原井例えば、エネルギー分野では、二酸化炭素の排出削減とか、環境センシングによる環境管理などが掲げられており、フォトニックネットワーク技術という光通信技術や光交換技術を使って消費電力を削減することで解決していこうとしています。災害分野では、大災害が起きても切断されずに残存するネットワークを作ることはもちろんですが、さらに、地震発生を瞬時に検知する技術とか、テラヘルツを使ったセンシング技術などが、こうした課題を解決するために使えるとしています。医療分野では、テーラーメイド医療によって、いつでも、どこでも個人の特性に応じた最適な医療が受けられることを目指します。高精細映像や立体映像、カルテなどを送るときには、光ネットワークを使った大容量のデータ転送や暗号化関連のセキュリティ技術が使えるでしょう。いずれはロボットもこの分野で使えるでしょう。

―戦略本部は今後はどんな仕事を進めていくことになりますか。

原井まず技術ロードマップを作り、それに必要な戦略を考えていくことになります。ロードマップは今年度を目途にまとめることになっています。次には技術開発戦略やテストベッド研究を進めます。テストベッドについては、新しいネットワークができたときに、それを実際に検証できるようにしたいと思っています。そのための戦略を考えます。そのほか、技術移転、研究開発資金、標準化、国際化などの各戦略も考える必要があります。

図3 エネルギーの効率化

未来社会を支えるネットワークをデザインする

―新世代ネットワーク研究の中で、AKARIアーキテクチャ設計プロジェクトはどのような取り組みをしていくことになりますか。

図2 新世代ネットワークビジョン原井始めてから2年が経っていますが、まず概念設計を出しました。これはネットワークアーキテクチャの重要性についてのコンセプトをまとめたものです。その次に、設計原理というものを作りました。新しいネットワークを作っていく上での三大原則と我々が言っているものです。1つ目はネットワークの中をできるだけシンプルにすること、2つ目は仮想社会と実際の社会を結びつけておくこと、3つ目は作ったネットワークをいつまでも拡張できるような形にしておくことです。AKARIプロジェクトでは2011年に設計図を作ることを目標にしていますが、既にその第1版を昨年に出しました。これをどんどん改訂していきます。新世代ネットワーのビジョンに基づいて、理想のネットワークとはこうあるべきだということで設計図を作っていきますが、理想だけを掲げてもどうしようもありませんので、そこに至る技術的なシナリオもその後で作っていきます。新世代ネットワークでは送られるデータの量が飛躍的に増加します。トラフィック量が今の10万倍ぐらいになりますと、もっとたくさんのデータを流せる新しい光ファイバー網も必要になると考えています。AKARIプロジェクトでアーキテクチャを考えていく上では、将来出てくる多様なユーザーや社会からの要求、あるいは新しく出てくる基礎技術を採り入れていかなければなりません。アプリケーションごとにネットワークを作るという縦割りではなく、共通層を作って、10年先、15年先に限らず、30年先の新しい技術でも、それを取り込めるような柔軟性をネットワークに持たせたいと思います。

―どのような研究テーマがありますか。

原井例えば、データをナノ秒ぐらいで素早く切り替えられる光スイッチ技術、データを切れることなく送り続けるための物理・論理アドレス分離、光パケット・光パスの統合、リンクが何か所も切断するような故障が起こった時に、システムが自律的にどうしたらいいかを判断する自己組織化制御、新しいネットワークを試すためのオーバーレイネットワークとネットワーク仮想化などがあげられます。これらを実際に検証したり、新たに得た知見を反映させたりしながら、新しいテストベッド上で評価していく予定です。

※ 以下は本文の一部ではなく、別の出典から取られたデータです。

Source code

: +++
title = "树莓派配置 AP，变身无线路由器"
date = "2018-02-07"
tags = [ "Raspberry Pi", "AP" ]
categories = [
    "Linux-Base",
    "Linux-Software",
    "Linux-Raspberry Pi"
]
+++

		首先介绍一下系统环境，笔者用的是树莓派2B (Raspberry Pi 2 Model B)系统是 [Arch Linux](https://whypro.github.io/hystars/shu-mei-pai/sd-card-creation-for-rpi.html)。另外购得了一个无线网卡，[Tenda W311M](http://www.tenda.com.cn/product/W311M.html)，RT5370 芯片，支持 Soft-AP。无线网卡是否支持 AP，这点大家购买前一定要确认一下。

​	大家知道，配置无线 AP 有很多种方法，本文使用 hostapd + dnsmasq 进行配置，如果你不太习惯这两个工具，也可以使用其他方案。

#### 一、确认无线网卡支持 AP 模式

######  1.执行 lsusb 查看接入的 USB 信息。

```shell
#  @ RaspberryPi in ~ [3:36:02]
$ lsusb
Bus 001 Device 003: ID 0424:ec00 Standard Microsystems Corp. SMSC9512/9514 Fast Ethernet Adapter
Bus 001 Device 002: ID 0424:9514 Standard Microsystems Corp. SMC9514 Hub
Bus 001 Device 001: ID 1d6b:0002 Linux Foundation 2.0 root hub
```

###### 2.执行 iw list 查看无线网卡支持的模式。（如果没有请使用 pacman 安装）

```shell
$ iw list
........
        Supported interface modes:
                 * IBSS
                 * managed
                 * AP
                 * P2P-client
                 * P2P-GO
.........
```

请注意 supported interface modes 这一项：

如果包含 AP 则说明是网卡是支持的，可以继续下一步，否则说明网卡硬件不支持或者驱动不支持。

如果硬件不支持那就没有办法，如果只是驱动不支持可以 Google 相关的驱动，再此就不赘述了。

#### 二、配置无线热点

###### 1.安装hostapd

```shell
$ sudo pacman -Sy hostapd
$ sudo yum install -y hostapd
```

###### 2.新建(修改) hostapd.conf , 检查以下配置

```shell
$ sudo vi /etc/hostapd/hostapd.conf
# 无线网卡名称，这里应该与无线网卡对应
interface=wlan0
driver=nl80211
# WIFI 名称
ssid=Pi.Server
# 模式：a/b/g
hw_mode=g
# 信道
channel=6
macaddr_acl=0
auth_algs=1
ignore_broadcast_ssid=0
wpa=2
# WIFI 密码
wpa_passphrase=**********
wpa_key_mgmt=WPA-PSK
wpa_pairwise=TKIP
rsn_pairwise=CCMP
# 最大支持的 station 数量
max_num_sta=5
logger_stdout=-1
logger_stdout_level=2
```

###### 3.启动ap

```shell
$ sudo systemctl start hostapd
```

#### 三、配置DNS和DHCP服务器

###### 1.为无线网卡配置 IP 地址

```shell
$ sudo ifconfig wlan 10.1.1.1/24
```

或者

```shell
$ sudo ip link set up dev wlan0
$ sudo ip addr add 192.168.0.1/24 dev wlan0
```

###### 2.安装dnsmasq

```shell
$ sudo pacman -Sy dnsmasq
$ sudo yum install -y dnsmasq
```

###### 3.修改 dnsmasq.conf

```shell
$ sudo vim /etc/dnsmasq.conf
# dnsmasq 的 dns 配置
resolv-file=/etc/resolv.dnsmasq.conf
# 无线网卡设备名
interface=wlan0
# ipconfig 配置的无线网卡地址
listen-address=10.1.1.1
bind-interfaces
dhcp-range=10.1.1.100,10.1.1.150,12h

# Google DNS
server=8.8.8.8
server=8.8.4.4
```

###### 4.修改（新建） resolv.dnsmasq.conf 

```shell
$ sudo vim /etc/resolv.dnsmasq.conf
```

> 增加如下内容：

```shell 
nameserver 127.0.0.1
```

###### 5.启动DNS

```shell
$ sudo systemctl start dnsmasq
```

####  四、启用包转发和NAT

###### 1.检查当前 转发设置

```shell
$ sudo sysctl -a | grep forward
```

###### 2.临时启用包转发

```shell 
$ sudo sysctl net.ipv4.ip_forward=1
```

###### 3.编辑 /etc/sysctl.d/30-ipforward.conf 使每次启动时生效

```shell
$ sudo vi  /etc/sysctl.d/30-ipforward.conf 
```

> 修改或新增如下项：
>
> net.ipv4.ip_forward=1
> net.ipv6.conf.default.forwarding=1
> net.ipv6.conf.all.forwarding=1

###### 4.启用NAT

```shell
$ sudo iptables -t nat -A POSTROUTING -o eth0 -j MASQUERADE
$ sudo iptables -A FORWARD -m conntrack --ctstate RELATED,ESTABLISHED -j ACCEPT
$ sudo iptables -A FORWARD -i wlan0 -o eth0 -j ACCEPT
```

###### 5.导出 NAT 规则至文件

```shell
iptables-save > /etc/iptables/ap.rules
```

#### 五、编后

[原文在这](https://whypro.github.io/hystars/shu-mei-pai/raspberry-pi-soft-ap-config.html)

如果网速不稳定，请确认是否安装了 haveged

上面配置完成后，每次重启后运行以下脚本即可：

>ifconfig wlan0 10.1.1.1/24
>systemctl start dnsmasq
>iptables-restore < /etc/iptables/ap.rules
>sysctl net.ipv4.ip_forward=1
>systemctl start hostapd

―最後に新世代ネットワークの重要性について、もう一度まとめていただけますか。

原井我々は常に未来を向いて生きていかないといけない。今の問題を解決しても、また新しい問題が出てきます。問題解決だけでなく、新しい価値観を作ることも非常に大切だと思います。ネットワーク技術がその支えになればと思っています。

―ありがとうございました。


原井 洋明 原井 洋明(はらい ひろあき)
新世代ネットワーク研究センター
ネットワークアーキテクチャグループ グループリーダー
大学院博士課程修了後、1998年通信総合研究所(現NICT)に入所。光ネットワーク制御、光パケットスイッチ設計、新世代ネットワーク設計の研究等に従事。博士(工学)。